これは日本国内に保有していたアパート等について「恒久的施設」に該当するという判決であり、結果として日本で追徴課税が行われました。
事案の背景
背景は下記の通りです。
① 原告Xは、日本でインターネット上のウェブサイトやオークションサイト等を通して外国からの輸入商品を日本で販売する個人事業を行っていた
② 平成16年にアメリカに出国し、非居住者となる
③ 非居住者となった後も、同じ事業を継続
④ 以前から当該事業のために賃借していたアパートに加えて、倉庫も賃借(アパート等)
⑤ アパート等で、輸入商品を保管し、従業員(パートタイマー)が発送の手配
※パートタイマーの主な業務は、輸入された商品の受け取り、保管、販売商品の梱包・発送、返品された商品の受け取り、代替商品の発送、自社ホームページ等に掲載する輸入商品の写真撮影でした。
取引の流れ(概要)
取引の流れは下記の通りです。
アメリカで仕入れた自動車用品を、日本に輸入し、日本国内のアパート等に保管。インターネット上の自社ウェブサイトやオークションサイトに出品して、顧客から注文を受ける。注文を受け次第、従業員が保管されている在庫商品に独自の日本語版取扱説明書等を同梱して商品を顧客に配送。
今回焦点となったのは、国内で賃貸していたアパート等です。
日本国内法も日米租税条約上も単なる倉庫のような『準備的又は補助的な性格の活動』を行う場所はPEからは除外されるものと規定されています。

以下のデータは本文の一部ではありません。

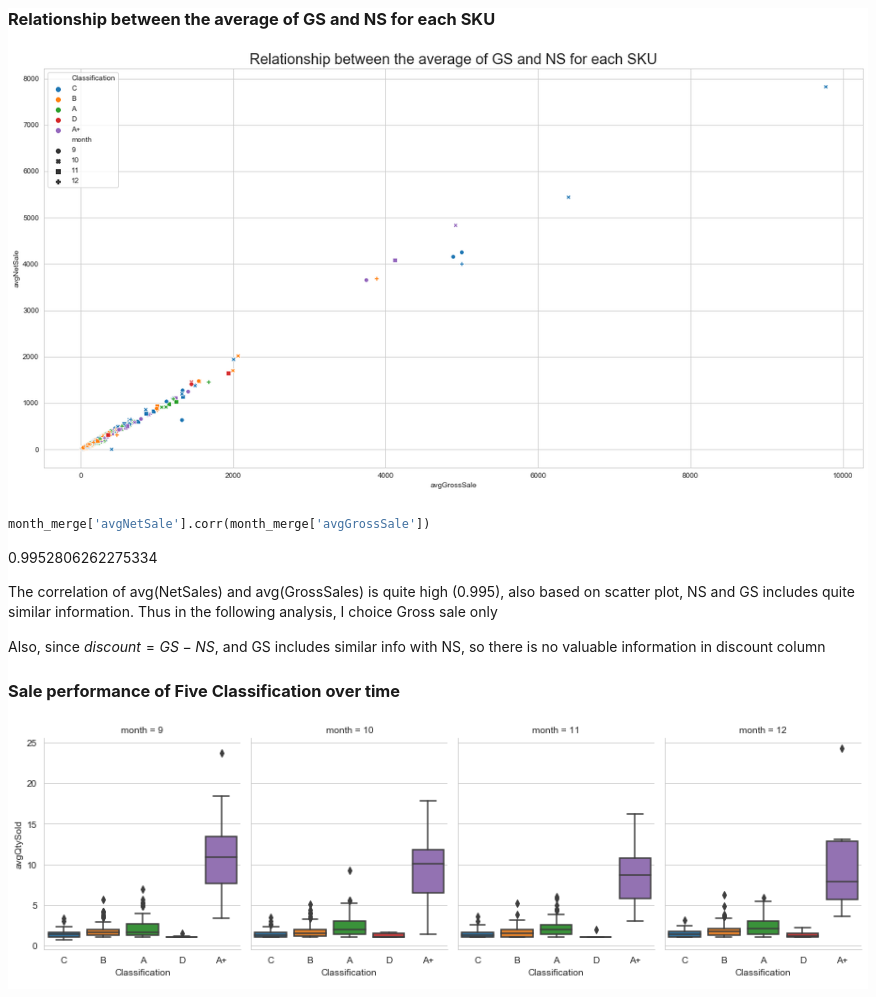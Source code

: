 
### Relationship between the average of GS and NS for each SKU
![png](images/output_8_0.png)



```python
month_merge['avgNetSale'].corr(month_merge['avgGrossSale'])
```
0.9952806262275334


The correlation of avg(NetSales) and avg(GrossSales) is quite high (0.995), also based on scatter plot, NS and GS includes quite similar information. Thus in the following analysis, I choice Gross sale only

Also, since $discount = GS - NS$, and GS includes similar info with NS, so there is no valuable information in discount column

### Sale performance of Five Classification over time



![png](images/output_12_1.png)
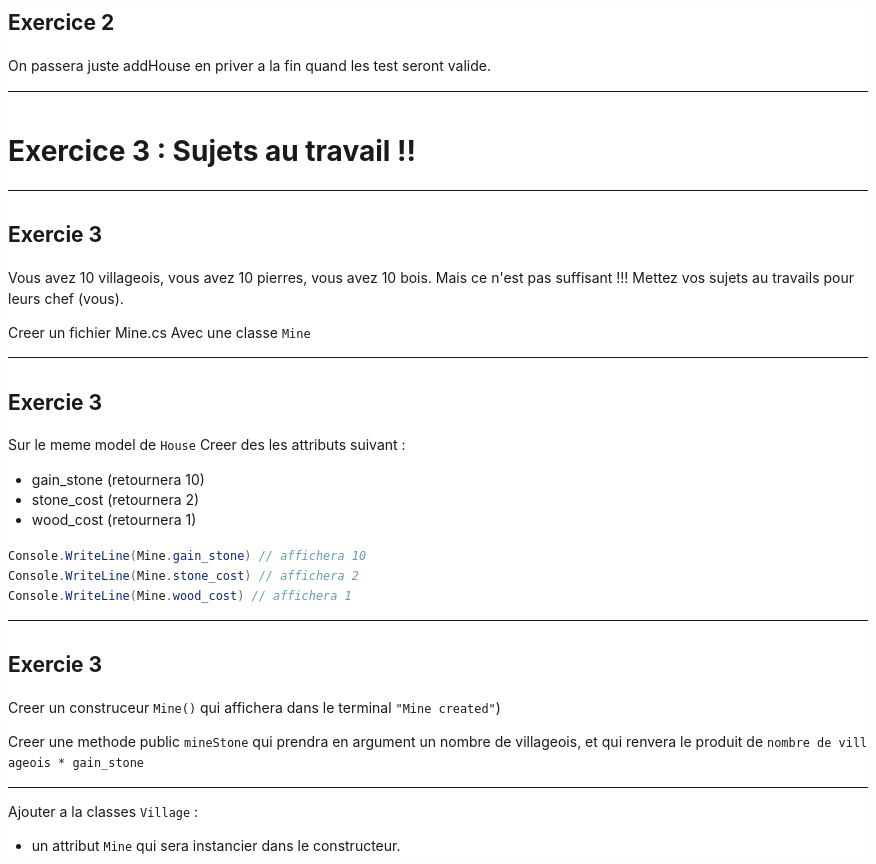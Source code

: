 
## Exercice 2

On passera juste addHouse en priver a la fin quand les test seront valide.



---

# Exercice 3 : Sujets au travail !!

---

## Exercie 3

Vous avez 10 villageois, vous avez 10 pierres, vous avez 10 bois.
Mais ce n'est pas suffisant !!!
Mettez vos sujets au travails pour leurs chef (vous).


Creer un fichier Mine.cs
Avec une classe `Mine`

---

## Exercie 3

Sur le meme model de `House`
Creer des les attributs suivant : 
- gain_stone (retournera 10)
- stone_cost (retournera 2)
- wood_cost (retournera 1)

```csharp
Console.WriteLine(Mine.gain_stone) // affichera 10
Console.WriteLine(Mine.stone_cost) // affichera 2
Console.WriteLine(Mine.wood_cost) // affichera 1
```

---

## Exercie 3

Creer un construceur `Mine()`
qui affichera dans le terminal `"Mine created"`)

Creer une methode public `mineStone` qui prendra en argument un nombre de villageois, et qui renvera le produit de `nombre de villageois * gain_stone`

---



Ajouter a la classes `Village` : 
- un attribut `Mine` qui sera instancier dans le constructeur.
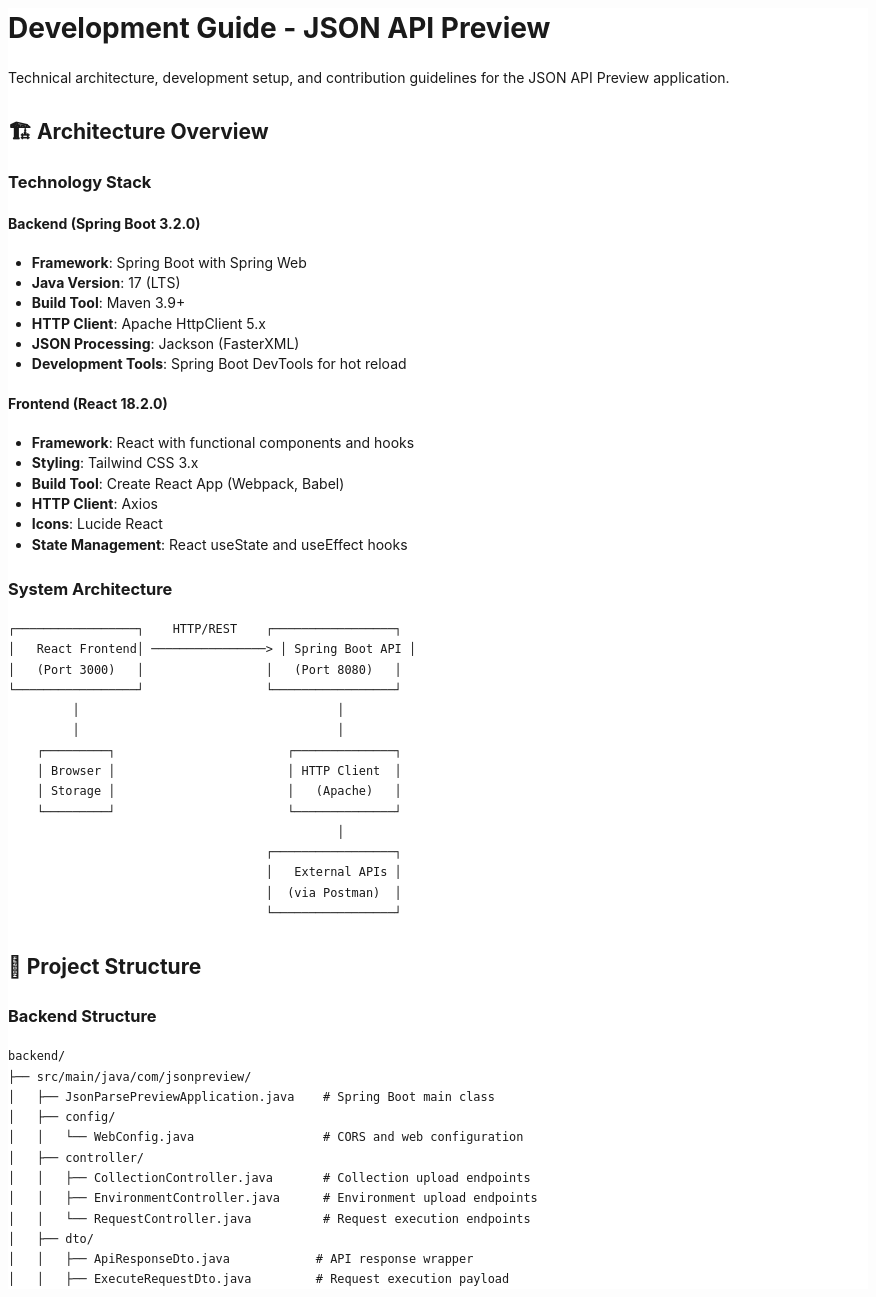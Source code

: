 # Development Guide - JSON API Preview

Technical architecture, development setup, and contribution guidelines for the JSON API Preview application.

## 🏗️ Architecture Overview

### Technology Stack

#### Backend (Spring Boot 3.2.0)
- **Framework**: Spring Boot with Spring Web
- **Java Version**: 17 (LTS)
- **Build Tool**: Maven 3.9+
- **HTTP Client**: Apache HttpClient 5.x
- **JSON Processing**: Jackson (FasterXML)
- **Development Tools**: Spring Boot DevTools for hot reload

#### Frontend (React 18.2.0)
- **Framework**: React with functional components and hooks
- **Styling**: Tailwind CSS 3.x
- **Build Tool**: Create React App (Webpack, Babel)
- **HTTP Client**: Axios
- **Icons**: Lucide React
- **State Management**: React useState and useEffect hooks

### System Architecture

```
┌─────────────────┐    HTTP/REST    ┌─────────────────┐
│   React Frontend│ ────────────────> │ Spring Boot API │
│   (Port 3000)   │                 │   (Port 8080)   │
└─────────────────┘                 └─────────────────┘
         │                                    │
         │                                    │
    ┌─────────┐                        ┌──────────────┐
    │ Browser │                        │ HTTP Client  │
    │ Storage │                        │   (Apache)   │
    └─────────┘                        └──────────────┘
                                              │
                                    ┌─────────────────┐
                                    │   External APIs │
                                    │  (via Postman)  │
                                    └─────────────────┘
```

## 📁 Project Structure

### Backend Structure
```
backend/
├── src/main/java/com/jsonpreview/
│   ├── JsonParsePreviewApplication.java    # Spring Boot main class
│   ├── config/
│   │   └── WebConfig.java                  # CORS and web configuration
│   ├── controller/
│   │   ├── CollectionController.java       # Collection upload endpoints
│   │   ├── EnvironmentController.java      # Environment upload endpoints
│   │   └── RequestController.java          # Request execution endpoints
│   ├── dto/
│   │   ├── ApiResponseDto.java            # API response wrapper
│   │   ├── ExecuteRequestDto.java         # Request execution payload
```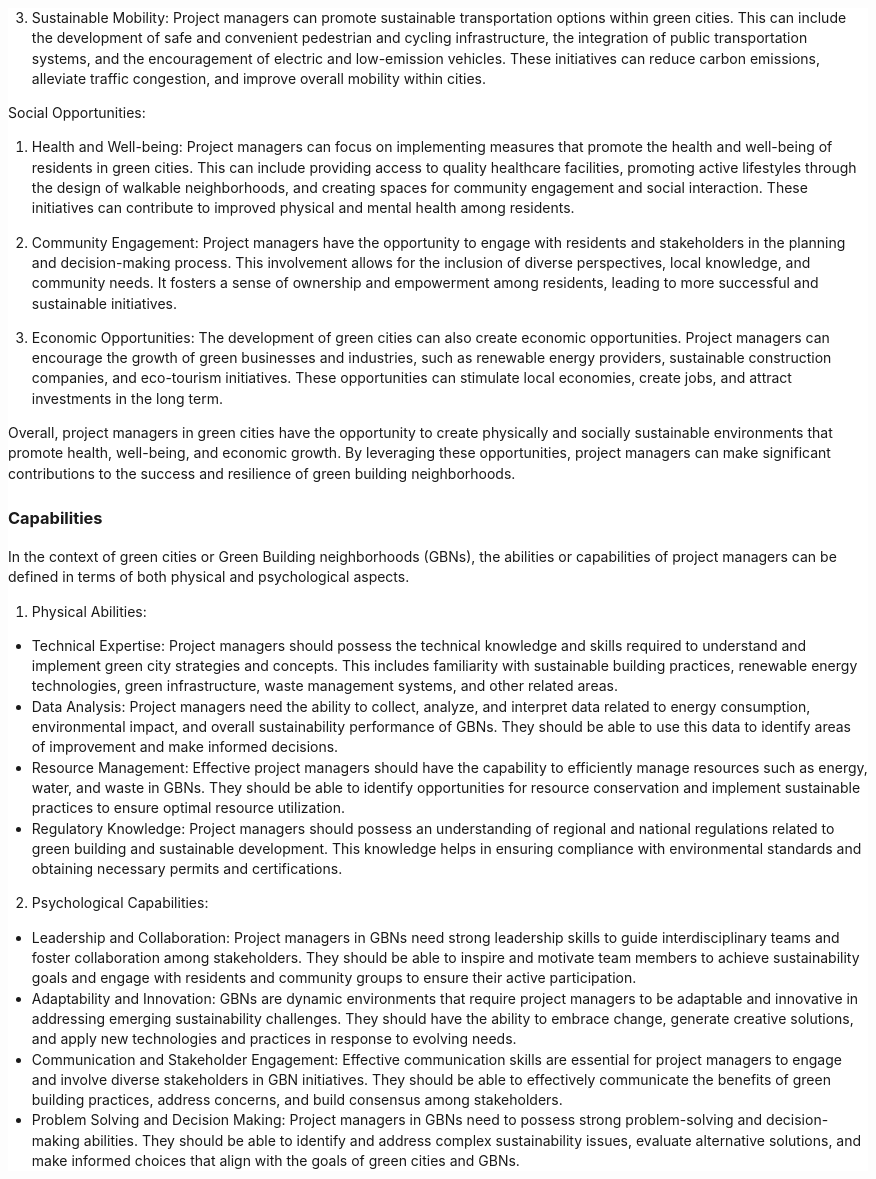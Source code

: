 3. Sustainable Mobility: Project managers can promote sustainable transportation options within green cities. This can include the development of safe and convenient pedestrian and cycling infrastructure, the integration of public transportation systems, and the encouragement of electric and low-emission vehicles. These initiatives can reduce carbon emissions, alleviate traffic congestion, and improve overall mobility within cities.

Social Opportunities:
1. Health and Well-being: Project managers can focus on implementing measures that promote the health and well-being of residents in green cities. This can include providing access to quality healthcare facilities, promoting active lifestyles through the design of walkable neighborhoods, and creating spaces for community engagement and social interaction. These initiatives can contribute to improved physical and mental health among residents.

2. Community Engagement: Project managers have the opportunity to engage with residents and stakeholders in the planning and decision-making process. This involvement allows for the inclusion of diverse perspectives, local knowledge, and community needs. It fosters a sense of ownership and empowerment among residents, leading to more successful and sustainable initiatives.

3. Economic Opportunities: The development of green cities can also create economic opportunities. Project managers can encourage the growth of green businesses and industries, such as renewable energy providers, sustainable construction companies, and eco-tourism initiatives. These opportunities can stimulate local economies, create jobs, and attract investments in the long term.

Overall, project managers in green cities have the opportunity to create physically and socially sustainable environments that promote health, well-being, and economic growth. By leveraging these opportunities, project managers can make significant contributions to the success and resilience of green building neighborhoods.

### Capabilities

In the context of green cities or Green Building neighborhoods (GBNs), the abilities or capabilities of project managers can be defined in terms of both physical and psychological aspects.

1. Physical Abilities:
- Technical Expertise: Project managers should possess the technical knowledge and skills required to understand and implement green city strategies and concepts. This includes familiarity with sustainable building practices, renewable energy technologies, green infrastructure, waste management systems, and other related areas.
- Data Analysis: Project managers need the ability to collect, analyze, and interpret data related to energy consumption, environmental impact, and overall sustainability performance of GBNs. They should be able to use this data to identify areas of improvement and make informed decisions.
- Resource Management: Effective project managers should have the capability to efficiently manage resources such as energy, water, and waste in GBNs. They should be able to identify opportunities for resource conservation and implement sustainable practices to ensure optimal resource utilization.
- Regulatory Knowledge: Project managers should possess an understanding of regional and national regulations related to green building and sustainable development. This knowledge helps in ensuring compliance with environmental standards and obtaining necessary permits and certifications.

2. Psychological Capabilities:
- Leadership and Collaboration: Project managers in GBNs need strong leadership skills to guide interdisciplinary teams and foster collaboration among stakeholders. They should be able to inspire and motivate team members to achieve sustainability goals and engage with residents and community groups to ensure their active participation.
- Adaptability and Innovation: GBNs are dynamic environments that require project managers to be adaptable and innovative in addressing emerging sustainability challenges. They should have the ability to embrace change, generate creative solutions, and apply new technologies and practices in response to evolving needs.
- Communication and Stakeholder Engagement: Effective communication skills are essential for project managers to engage and involve diverse stakeholders in GBN initiatives. They should be able to effectively communicate the benefits of green building practices, address concerns, and build consensus among stakeholders.
- Problem Solving and Decision Making: Project managers in GBNs need to possess strong problem-solving and decision-making abilities. They should be able to identify and address complex sustainability issues, evaluate alternative solutions, and make informed choices that align with the goals of green cities and GBNs.
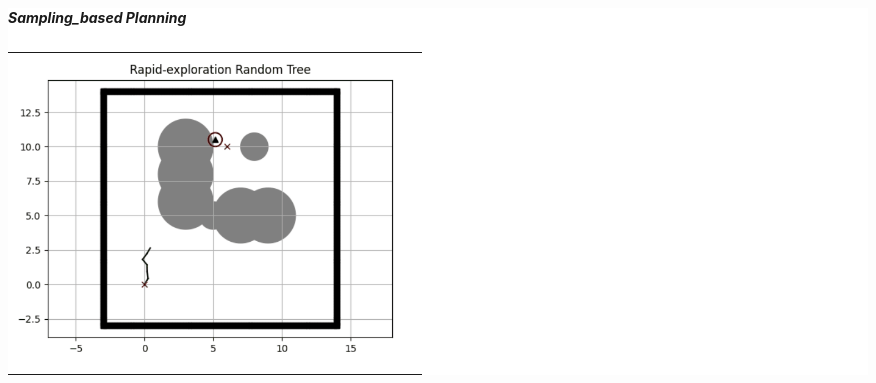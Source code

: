 
##### Sampling_based Planning

<div align=center>
<table>
  <tr>
    <td><img src="./assets/images/rrt.gif" width="400"/></a></td>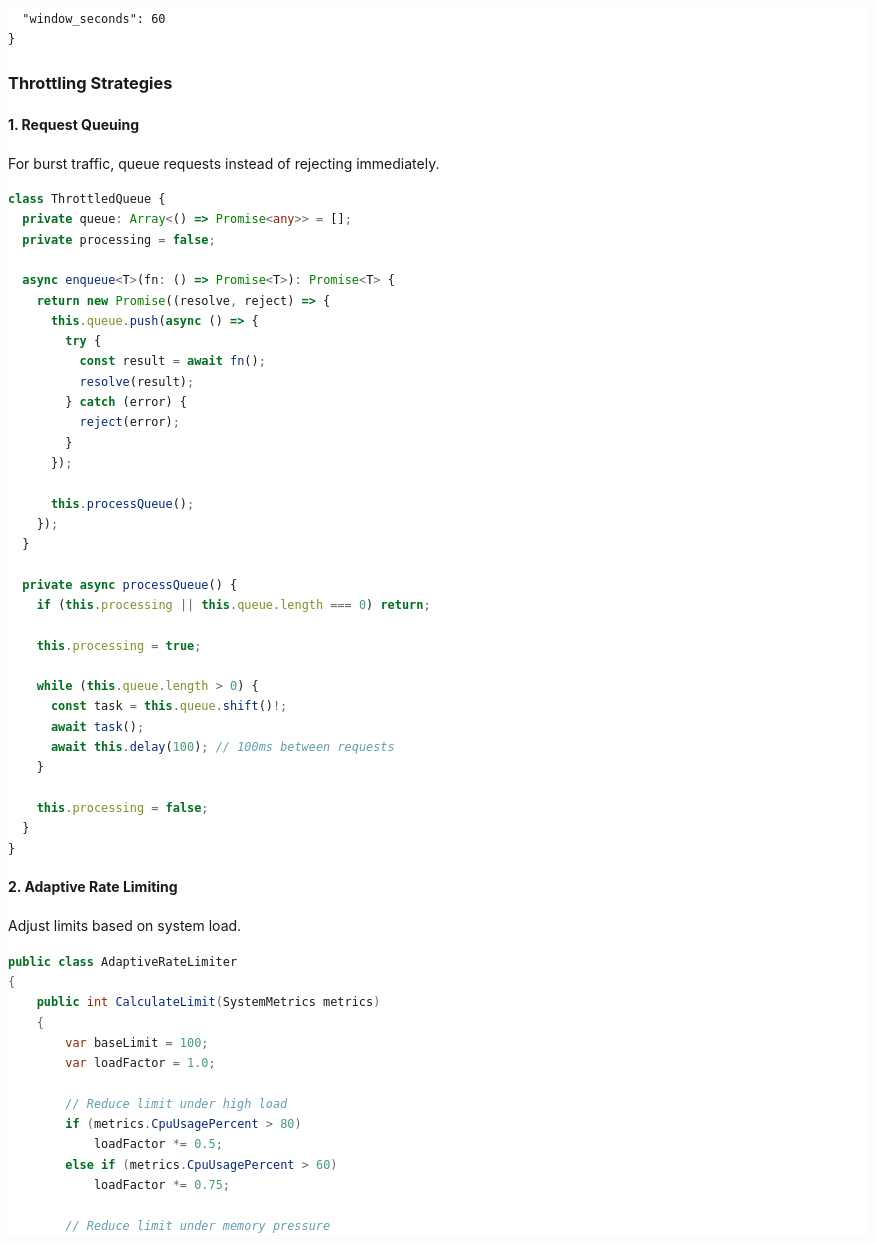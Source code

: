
 ```http
  "window_seconds": 60
}
```

### Throttling Strategies

#### 1. Request Queuing

For burst traffic, queue requests instead of rejecting immediately.

```typescript
class ThrottledQueue {
  private queue: Array<() => Promise<any>> = [];
  private processing = false;

  async enqueue<T>(fn: () => Promise<T>): Promise<T> {
    return new Promise((resolve, reject) => {
      this.queue.push(async () => {
        try {
          const result = await fn();
          resolve(result);
        } catch (error) {
          reject(error);
        }
      });

      this.processQueue();
    });
  }

  private async processQueue() {
    if (this.processing || this.queue.length === 0) return;

    this.processing = true;

    while (this.queue.length > 0) {
      const task = this.queue.shift()!;
      await task();
      await this.delay(100); // 100ms between requests
    }

    this.processing = false;
  }
}
```

#### 2. Adaptive Rate Limiting

Adjust limits based on system load.

```csharp
public class AdaptiveRateLimiter
{
    public int CalculateLimit(SystemMetrics metrics)
    {
        var baseLimit = 100;
        var loadFactor = 1.0;

        // Reduce limit under high load
        if (metrics.CpuUsagePercent > 80)
            loadFactor *= 0.5;
        else if (metrics.CpuUsagePercent > 60)
            loadFactor *= 0.75;

        // Reduce limit under memory pressure
```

それでは、なぜ本事案ではPE認定されたのでしょうか。
なぜPEに該当したか?
東京地方裁判所は下記のような事実から、アパート等が本件販売事業の全部又は一部を行う場所であったことは明らかであり、日米租税条約5条1項の規定する恒久的施設(PE)に該当すると判断を下しました。
『本件アパート等は、原告が米国に居住している間も、①本件販売事業の商品を保管しておき、②顧客の注文を受けて、個別に商品を梱包した上で顧客向けに発送し、また、③顧客からの返品があった場合には、返品された商品を受け取り、代替商品を発送するなどの業務を行う場所であった。』
準備的又は補助的な性格の活動
そして、以下のような理由(一部抜粋)からPEから除くべき『準備的又は補助的な性格の活動』には該当しないと判断しました。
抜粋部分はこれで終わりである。